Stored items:
____________________

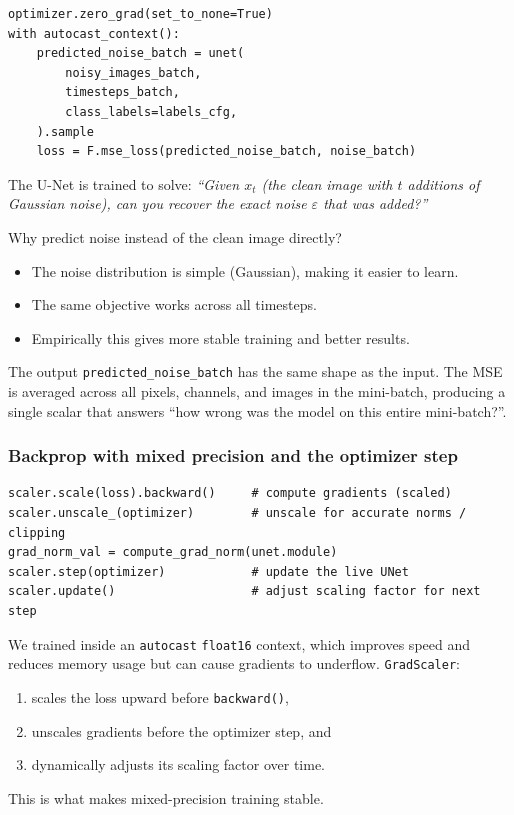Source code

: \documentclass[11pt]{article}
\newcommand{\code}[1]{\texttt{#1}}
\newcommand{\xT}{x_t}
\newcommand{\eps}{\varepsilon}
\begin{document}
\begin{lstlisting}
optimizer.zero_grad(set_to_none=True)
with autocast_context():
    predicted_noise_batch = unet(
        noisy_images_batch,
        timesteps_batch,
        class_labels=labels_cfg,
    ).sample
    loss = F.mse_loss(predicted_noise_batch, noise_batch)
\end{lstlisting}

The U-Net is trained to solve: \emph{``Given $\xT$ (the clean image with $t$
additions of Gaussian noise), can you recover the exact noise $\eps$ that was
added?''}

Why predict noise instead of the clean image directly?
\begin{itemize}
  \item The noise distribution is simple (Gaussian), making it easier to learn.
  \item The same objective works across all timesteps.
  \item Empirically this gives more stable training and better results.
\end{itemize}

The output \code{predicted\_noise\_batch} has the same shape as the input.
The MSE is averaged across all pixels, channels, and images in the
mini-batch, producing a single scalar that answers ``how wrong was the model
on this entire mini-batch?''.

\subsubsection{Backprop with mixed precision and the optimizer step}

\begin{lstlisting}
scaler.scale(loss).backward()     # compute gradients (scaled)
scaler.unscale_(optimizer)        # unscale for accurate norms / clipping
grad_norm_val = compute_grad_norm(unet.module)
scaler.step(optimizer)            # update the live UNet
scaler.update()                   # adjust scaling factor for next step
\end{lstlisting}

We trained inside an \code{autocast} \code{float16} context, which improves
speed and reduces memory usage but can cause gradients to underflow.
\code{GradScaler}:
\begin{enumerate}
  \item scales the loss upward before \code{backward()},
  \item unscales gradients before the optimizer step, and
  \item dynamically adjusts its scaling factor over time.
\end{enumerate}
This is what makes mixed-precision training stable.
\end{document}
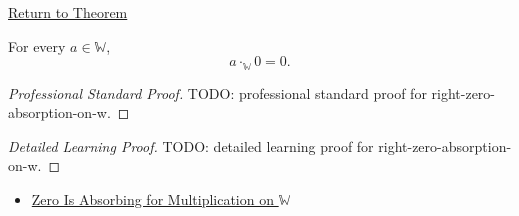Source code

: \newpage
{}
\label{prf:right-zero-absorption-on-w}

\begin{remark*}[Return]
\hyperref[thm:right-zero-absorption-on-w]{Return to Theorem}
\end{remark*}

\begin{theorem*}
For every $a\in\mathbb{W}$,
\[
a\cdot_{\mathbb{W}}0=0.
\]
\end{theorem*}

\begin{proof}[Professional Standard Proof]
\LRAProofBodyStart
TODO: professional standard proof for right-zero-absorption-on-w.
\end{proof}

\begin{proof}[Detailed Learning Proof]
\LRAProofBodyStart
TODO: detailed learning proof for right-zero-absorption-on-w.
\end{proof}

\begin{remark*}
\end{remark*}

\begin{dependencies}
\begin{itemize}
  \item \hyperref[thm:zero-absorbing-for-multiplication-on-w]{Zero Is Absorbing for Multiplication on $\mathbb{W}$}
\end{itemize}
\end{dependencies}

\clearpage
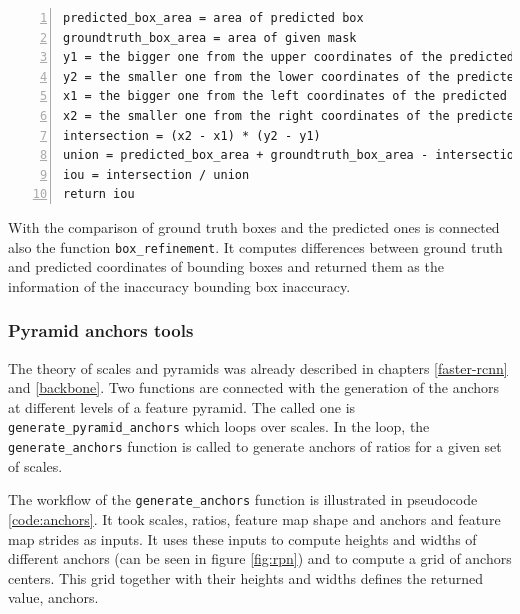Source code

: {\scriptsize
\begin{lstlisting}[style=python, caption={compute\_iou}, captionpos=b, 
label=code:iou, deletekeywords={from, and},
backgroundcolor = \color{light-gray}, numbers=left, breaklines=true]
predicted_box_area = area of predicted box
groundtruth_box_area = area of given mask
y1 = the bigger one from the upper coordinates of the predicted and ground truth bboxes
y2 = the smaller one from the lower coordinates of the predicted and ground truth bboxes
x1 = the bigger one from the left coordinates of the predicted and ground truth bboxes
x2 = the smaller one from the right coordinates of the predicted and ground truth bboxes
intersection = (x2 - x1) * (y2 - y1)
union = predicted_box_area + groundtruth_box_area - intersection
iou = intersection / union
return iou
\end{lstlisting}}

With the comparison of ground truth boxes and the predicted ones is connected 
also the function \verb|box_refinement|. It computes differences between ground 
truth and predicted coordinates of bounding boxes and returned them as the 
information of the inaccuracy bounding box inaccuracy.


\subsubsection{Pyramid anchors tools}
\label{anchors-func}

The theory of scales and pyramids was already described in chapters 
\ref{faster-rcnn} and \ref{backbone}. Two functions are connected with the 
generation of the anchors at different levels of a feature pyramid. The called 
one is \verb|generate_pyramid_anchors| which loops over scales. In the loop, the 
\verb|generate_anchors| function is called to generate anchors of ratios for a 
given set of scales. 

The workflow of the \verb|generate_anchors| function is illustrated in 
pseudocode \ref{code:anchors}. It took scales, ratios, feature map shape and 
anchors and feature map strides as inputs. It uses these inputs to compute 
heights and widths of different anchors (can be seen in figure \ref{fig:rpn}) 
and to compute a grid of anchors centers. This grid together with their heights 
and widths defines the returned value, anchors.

____________________

> [What the task asks]: Scan the data for the word "factor" and copy every line where it shows up.

> [Completed task]:
scaler.update()                   # adjust scaling factor for next step
  \item dynamically adjusts its scaling factor over time.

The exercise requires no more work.